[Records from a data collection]
# # # # # # #
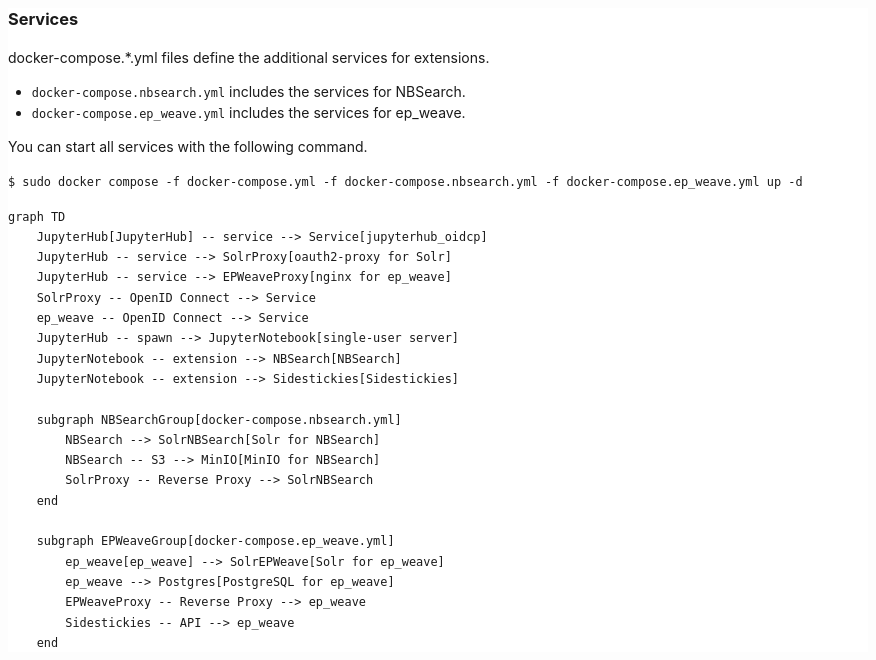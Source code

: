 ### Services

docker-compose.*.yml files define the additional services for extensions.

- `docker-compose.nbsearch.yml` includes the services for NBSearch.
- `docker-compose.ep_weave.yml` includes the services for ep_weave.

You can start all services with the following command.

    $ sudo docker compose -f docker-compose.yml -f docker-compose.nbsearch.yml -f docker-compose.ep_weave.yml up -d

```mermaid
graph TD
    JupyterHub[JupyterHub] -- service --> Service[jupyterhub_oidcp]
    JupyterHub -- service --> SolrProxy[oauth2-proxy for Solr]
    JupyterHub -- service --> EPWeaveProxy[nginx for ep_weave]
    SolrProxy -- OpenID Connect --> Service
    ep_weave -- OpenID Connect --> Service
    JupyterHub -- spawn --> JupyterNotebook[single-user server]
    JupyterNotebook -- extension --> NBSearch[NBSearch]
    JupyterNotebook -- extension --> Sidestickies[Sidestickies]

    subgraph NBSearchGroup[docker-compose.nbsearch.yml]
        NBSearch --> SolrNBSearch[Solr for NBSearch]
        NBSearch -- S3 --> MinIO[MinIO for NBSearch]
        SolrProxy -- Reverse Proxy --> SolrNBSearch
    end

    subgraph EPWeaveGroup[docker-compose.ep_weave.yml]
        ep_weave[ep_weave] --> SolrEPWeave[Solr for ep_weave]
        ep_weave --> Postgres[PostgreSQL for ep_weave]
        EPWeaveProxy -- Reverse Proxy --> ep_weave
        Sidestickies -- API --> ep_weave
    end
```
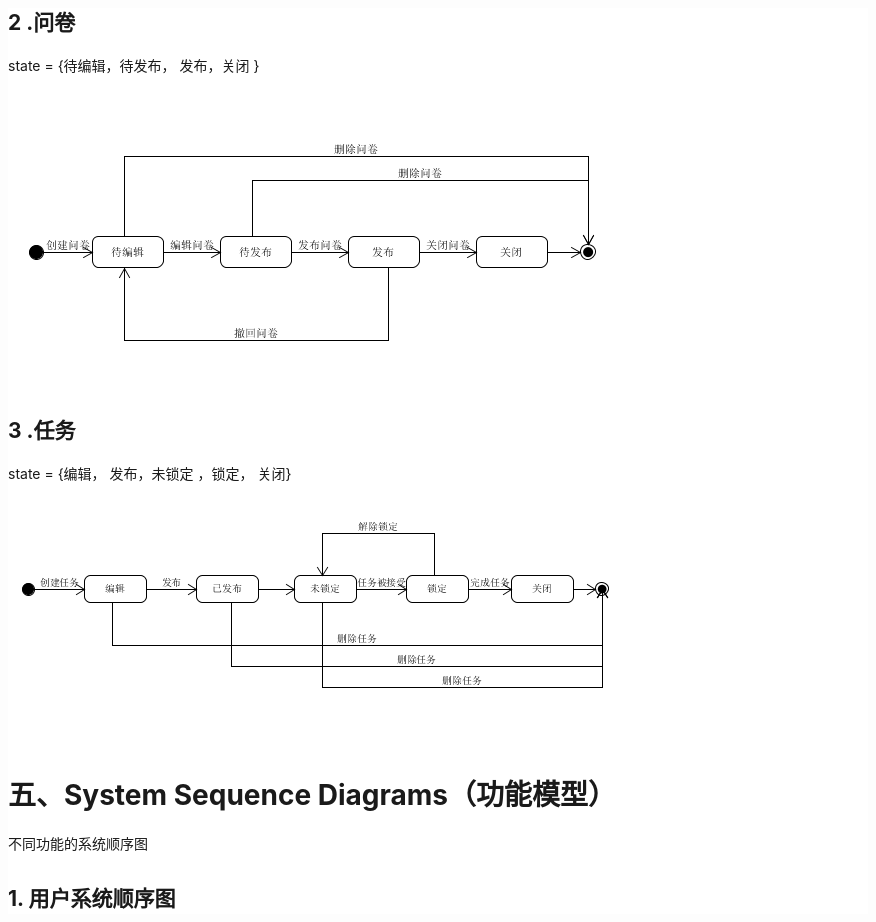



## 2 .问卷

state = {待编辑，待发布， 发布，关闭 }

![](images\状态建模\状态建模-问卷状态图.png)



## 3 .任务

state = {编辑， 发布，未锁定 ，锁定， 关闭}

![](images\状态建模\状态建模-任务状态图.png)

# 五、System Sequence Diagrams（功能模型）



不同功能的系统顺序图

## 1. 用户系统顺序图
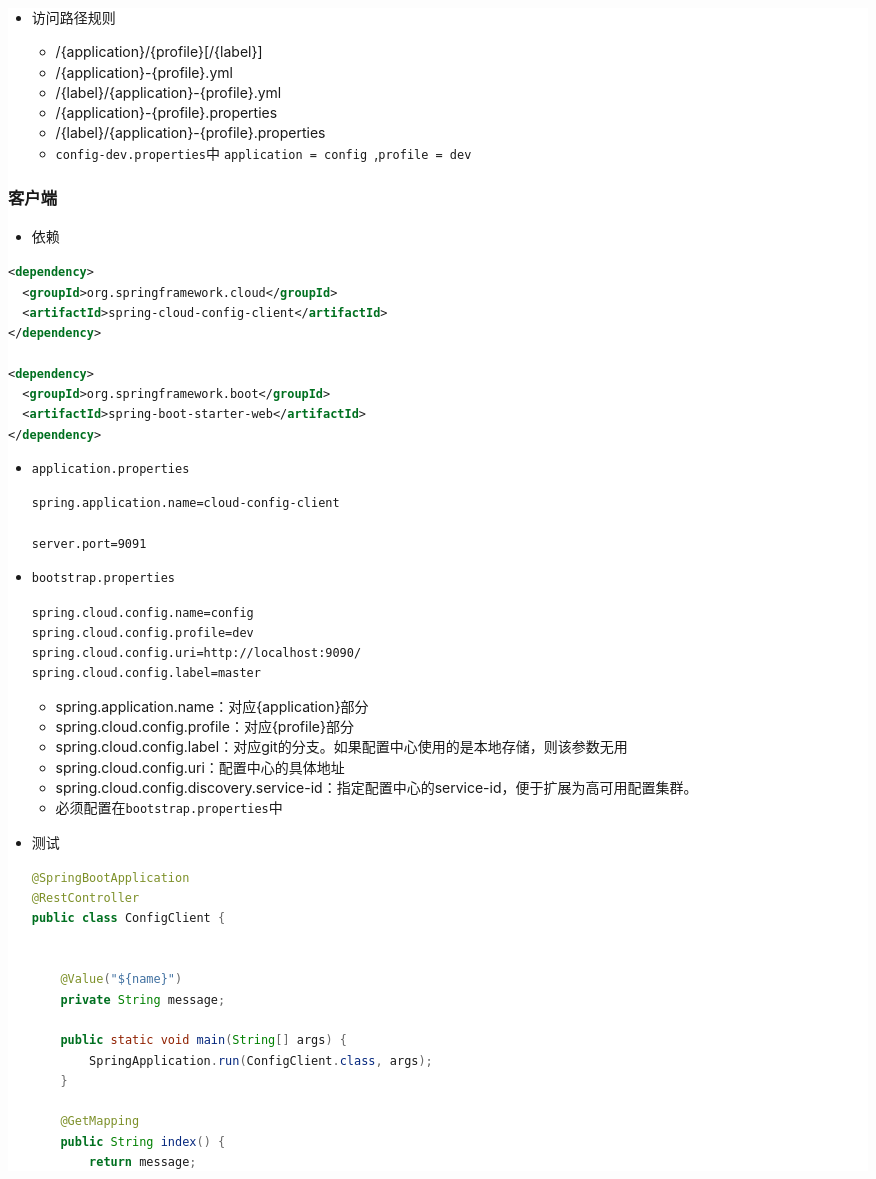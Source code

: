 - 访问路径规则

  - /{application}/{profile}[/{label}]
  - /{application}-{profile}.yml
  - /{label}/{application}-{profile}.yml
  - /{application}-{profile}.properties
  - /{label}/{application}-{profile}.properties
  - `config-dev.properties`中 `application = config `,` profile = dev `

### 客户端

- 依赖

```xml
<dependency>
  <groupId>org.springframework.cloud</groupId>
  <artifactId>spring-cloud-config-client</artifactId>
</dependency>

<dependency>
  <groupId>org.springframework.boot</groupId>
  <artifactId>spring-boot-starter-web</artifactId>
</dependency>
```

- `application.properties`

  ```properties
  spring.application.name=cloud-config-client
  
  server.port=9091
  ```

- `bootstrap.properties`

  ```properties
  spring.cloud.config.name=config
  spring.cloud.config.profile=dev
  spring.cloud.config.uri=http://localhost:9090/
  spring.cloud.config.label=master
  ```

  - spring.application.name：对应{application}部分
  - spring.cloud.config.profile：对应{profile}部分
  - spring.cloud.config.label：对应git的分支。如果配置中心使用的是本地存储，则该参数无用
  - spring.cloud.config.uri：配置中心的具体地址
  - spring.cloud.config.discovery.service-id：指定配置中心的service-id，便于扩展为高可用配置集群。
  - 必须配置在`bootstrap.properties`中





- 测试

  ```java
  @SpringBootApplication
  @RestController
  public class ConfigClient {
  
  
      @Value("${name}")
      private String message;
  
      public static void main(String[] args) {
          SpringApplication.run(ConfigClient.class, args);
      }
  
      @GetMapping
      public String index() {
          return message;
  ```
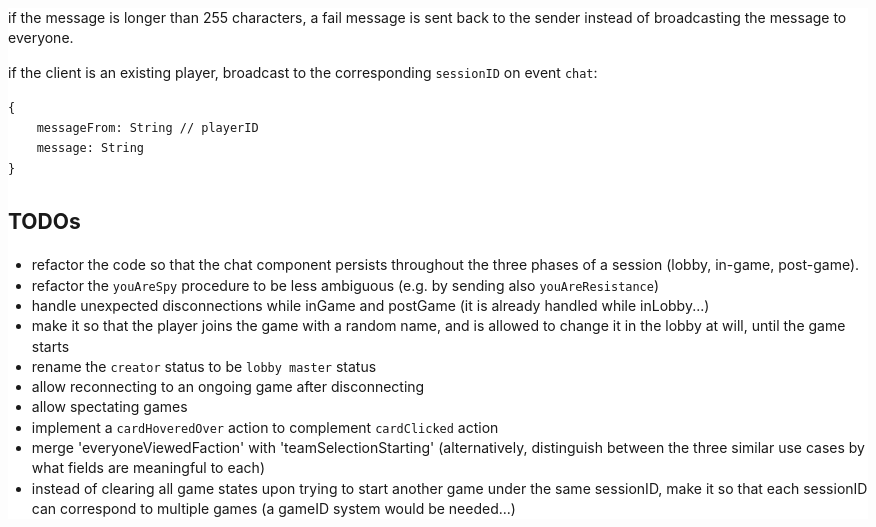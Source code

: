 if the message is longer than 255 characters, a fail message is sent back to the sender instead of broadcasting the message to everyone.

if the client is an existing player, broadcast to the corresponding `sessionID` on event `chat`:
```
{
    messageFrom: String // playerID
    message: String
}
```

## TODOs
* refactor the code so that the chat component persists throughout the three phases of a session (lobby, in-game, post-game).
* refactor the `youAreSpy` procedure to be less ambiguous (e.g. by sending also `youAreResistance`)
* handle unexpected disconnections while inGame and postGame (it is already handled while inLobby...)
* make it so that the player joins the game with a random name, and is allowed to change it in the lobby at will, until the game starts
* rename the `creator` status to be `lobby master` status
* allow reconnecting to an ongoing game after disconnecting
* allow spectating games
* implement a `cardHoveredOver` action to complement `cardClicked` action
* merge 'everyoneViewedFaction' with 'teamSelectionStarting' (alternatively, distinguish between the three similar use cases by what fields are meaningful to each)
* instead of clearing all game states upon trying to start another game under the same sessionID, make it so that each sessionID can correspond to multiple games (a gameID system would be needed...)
# # # # # # #
## REQUIRED ACTION
Your copy must reproduce the entries above in full, without their pictures.

## ANSWER BOX
Source code

: ### Services

docker-compose.*.yml files define the additional services for extensions.

- `docker-compose.nbsearch.yml` includes the services for NBSearch.
- `docker-compose.ep_weave.yml` includes the services for ep_weave.

You can start all services with the following command.

    $ sudo docker compose -f docker-compose.yml -f docker-compose.nbsearch.yml -f docker-compose.ep_weave.yml up -d

```mermaid
graph TD
    JupyterHub[JupyterHub] -- service --> Service[jupyterhub_oidcp]
    JupyterHub -- service --> SolrProxy[oauth2-proxy for Solr]
    JupyterHub -- service --> EPWeaveProxy[nginx for ep_weave]
    SolrProxy -- OpenID Connect --> Service
    ep_weave -- OpenID Connect --> Service
    JupyterHub -- spawn --> JupyterNotebook[single-user server]
    JupyterNotebook -- extension --> NBSearch[NBSearch]
    JupyterNotebook -- extension --> Sidestickies[Sidestickies]

    subgraph NBSearchGroup[docker-compose.nbsearch.yml]
        NBSearch --> SolrNBSearch[Solr for NBSearch]
        NBSearch -- S3 --> MinIO[MinIO for NBSearch]
        SolrProxy -- Reverse Proxy --> SolrNBSearch
    end

    subgraph EPWeaveGroup[docker-compose.ep_weave.yml]
        ep_weave[ep_weave] --> SolrEPWeave[Solr for ep_weave]
        ep_weave --> Postgres[PostgreSQL for ep_weave]
        EPWeaveProxy -- Reverse Proxy --> ep_weave
        Sidestickies -- API --> ep_weave
    end
```



## 2 .问卷

state = {待编辑，待发布， 发布，关闭 }

![](images\状态建模\状态建模-问卷状态图.png)



## 3 .任务

state = {编辑， 发布，未锁定 ，锁定， 关闭}

![](images\状态建模\状态建模-任务状态图.png)

# 五、System Sequence Diagrams（功能模型）



不同功能的系统顺序图

## 1. 用户系统顺序图
Source code

: - 访问路径规则

  - /{application}/{profile}[/{label}]
  - /{application}-{profile}.yml
  - /{label}/{application}-{profile}.yml
  - /{application}-{profile}.properties
  - /{label}/{application}-{profile}.properties
  - `config-dev.properties`中 `application = config `,` profile = dev `

### 客户端

- 依赖

```xml
<dependency>
  <groupId>org.springframework.cloud</groupId>
  <artifactId>spring-cloud-config-client</artifactId>
</dependency>

<dependency>
  <groupId>org.springframework.boot</groupId>
  <artifactId>spring-boot-starter-web</artifactId>
</dependency>
```

- `application.properties`

  ```properties
  spring.application.name=cloud-config-client
  
  server.port=9091
  ```

- `bootstrap.properties`

  ```properties
  spring.cloud.config.name=config
  spring.cloud.config.profile=dev
  spring.cloud.config.uri=http://localhost:9090/
  spring.cloud.config.label=master
  ```

  - spring.application.name：对应{application}部分
  - spring.cloud.config.profile：对应{profile}部分
  - spring.cloud.config.label：对应git的分支。如果配置中心使用的是本地存储，则该参数无用
  - spring.cloud.config.uri：配置中心的具体地址
  - spring.cloud.config.discovery.service-id：指定配置中心的service-id，便于扩展为高可用配置集群。
  - 必须配置在`bootstrap.properties`中





- 测试

  ```java
  @SpringBootApplication
  @RestController
  public class ConfigClient {
  
  
      @Value("${name}")
      private String message;
  
      public static void main(String[] args) {
          SpringApplication.run(ConfigClient.class, args);
      }
  
      @GetMapping
      public String index() {
          return message;
  ```
Source code

: if the message is longer than 255 characters, a fail message is sent back to the sender instead of broadcasting the message to everyone.

if the client is an existing player, broadcast to the corresponding `sessionID` on event `chat`:
```
{
    messageFrom: String // playerID
    message: String
}
```

## TODOs
* refactor the code so that the chat component persists throughout the three phases of a session (lobby, in-game, post-game).
* refactor the `youAreSpy` procedure to be less ambiguous (e.g. by sending also `youAreResistance`)
* handle unexpected disconnections while inGame and postGame (it is already handled while inLobby...)
* make it so that the player joins the game with a random name, and is allowed to change it in the lobby at will, until the game starts
* rename the `creator` status to be `lobby master` status
* allow reconnecting to an ongoing game after disconnecting
* allow spectating games
* implement a `cardHoveredOver` action to complement `cardClicked` action
* merge 'everyoneViewedFaction' with 'teamSelectionStarting' (alternatively, distinguish between the three similar use cases by what fields are meaningful to each)
* instead of clearing all game states upon trying to start another game under the same sessionID, make it so that each sessionID can correspond to multiple games (a gameID system would be needed...)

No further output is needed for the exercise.